ACTIVITY: Scan the entries below. Report each line where the string "ieltsquestion" occurs.

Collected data
************

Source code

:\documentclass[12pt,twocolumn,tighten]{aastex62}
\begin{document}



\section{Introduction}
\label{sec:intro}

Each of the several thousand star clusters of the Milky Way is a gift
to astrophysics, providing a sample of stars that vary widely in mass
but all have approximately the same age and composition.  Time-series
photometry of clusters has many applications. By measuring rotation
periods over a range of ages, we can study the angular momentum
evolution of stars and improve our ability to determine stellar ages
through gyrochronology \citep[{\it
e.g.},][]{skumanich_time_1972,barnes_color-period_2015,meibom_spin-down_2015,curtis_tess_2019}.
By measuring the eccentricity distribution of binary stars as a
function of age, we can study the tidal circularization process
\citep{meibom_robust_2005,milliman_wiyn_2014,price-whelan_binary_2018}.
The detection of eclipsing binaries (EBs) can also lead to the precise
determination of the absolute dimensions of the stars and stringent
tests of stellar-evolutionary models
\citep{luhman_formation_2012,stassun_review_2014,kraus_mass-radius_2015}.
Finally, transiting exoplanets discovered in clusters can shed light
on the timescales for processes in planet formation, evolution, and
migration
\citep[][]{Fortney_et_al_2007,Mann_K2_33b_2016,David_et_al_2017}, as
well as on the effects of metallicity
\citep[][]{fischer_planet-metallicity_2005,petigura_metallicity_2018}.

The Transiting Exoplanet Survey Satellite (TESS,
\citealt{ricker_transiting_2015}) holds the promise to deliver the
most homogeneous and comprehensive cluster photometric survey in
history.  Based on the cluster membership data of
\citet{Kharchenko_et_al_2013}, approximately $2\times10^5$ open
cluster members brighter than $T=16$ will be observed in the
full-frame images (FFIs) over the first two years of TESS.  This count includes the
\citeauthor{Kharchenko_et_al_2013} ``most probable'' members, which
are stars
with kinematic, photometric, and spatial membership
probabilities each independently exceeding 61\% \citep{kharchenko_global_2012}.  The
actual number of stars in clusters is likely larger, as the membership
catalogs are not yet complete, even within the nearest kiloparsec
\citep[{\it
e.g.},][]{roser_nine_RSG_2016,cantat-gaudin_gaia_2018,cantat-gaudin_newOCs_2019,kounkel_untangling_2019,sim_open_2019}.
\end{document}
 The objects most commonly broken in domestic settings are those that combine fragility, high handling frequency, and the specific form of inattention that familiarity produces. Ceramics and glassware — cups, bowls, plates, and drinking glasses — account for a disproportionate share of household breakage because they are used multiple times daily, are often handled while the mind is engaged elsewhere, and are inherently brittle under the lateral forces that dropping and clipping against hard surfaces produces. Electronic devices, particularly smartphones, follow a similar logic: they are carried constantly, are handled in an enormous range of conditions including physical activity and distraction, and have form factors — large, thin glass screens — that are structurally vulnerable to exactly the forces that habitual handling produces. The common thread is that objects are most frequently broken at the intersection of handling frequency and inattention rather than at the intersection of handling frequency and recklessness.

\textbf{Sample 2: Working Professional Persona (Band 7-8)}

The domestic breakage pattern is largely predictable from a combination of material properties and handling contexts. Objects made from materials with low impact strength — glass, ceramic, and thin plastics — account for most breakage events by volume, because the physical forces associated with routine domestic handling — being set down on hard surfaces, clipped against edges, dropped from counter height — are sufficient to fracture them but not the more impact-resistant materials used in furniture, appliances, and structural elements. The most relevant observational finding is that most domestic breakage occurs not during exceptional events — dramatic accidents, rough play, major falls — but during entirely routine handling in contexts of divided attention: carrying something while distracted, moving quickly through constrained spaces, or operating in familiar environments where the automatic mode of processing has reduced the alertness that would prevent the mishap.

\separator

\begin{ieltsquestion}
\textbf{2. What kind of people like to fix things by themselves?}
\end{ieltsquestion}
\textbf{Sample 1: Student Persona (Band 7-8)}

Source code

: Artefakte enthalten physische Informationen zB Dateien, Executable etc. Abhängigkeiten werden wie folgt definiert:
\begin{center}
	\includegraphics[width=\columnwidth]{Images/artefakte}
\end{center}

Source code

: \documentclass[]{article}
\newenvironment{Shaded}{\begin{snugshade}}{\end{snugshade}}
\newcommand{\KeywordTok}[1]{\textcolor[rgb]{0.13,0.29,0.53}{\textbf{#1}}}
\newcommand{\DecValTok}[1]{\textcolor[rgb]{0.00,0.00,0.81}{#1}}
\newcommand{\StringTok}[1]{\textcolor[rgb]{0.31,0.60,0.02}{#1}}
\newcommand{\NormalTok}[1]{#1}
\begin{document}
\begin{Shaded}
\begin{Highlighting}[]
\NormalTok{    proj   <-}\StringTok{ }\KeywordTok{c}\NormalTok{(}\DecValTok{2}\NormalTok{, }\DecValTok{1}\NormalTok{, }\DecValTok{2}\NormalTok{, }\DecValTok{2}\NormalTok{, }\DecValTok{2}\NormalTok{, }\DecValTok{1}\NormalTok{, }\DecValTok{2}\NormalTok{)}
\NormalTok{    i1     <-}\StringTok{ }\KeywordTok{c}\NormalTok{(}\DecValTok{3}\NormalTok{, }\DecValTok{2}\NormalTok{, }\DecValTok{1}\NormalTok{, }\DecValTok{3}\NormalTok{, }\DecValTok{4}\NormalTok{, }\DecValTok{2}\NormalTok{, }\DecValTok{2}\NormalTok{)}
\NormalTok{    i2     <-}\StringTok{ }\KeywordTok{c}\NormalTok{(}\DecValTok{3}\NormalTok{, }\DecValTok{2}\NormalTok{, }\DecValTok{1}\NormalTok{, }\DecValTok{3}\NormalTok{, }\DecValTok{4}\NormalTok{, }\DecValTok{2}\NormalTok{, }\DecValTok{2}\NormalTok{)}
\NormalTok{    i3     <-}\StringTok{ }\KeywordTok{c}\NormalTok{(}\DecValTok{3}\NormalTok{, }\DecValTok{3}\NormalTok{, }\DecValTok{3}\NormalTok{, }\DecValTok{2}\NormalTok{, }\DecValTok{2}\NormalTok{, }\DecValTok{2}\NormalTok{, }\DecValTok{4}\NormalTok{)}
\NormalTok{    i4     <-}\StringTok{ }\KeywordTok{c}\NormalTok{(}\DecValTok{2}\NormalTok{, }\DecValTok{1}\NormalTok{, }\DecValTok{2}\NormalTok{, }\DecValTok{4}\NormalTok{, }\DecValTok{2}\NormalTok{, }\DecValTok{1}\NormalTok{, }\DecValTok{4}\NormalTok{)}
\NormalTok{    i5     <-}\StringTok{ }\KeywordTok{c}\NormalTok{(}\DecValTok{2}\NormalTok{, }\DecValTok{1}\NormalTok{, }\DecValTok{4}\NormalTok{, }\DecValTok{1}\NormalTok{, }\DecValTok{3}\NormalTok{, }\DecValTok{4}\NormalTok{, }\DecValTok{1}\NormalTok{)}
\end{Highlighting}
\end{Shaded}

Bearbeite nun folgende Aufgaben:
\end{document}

************

ANSWER TO THIS EXERCISE:
\begin{ieltsquestion}
\end{ieltsquestion}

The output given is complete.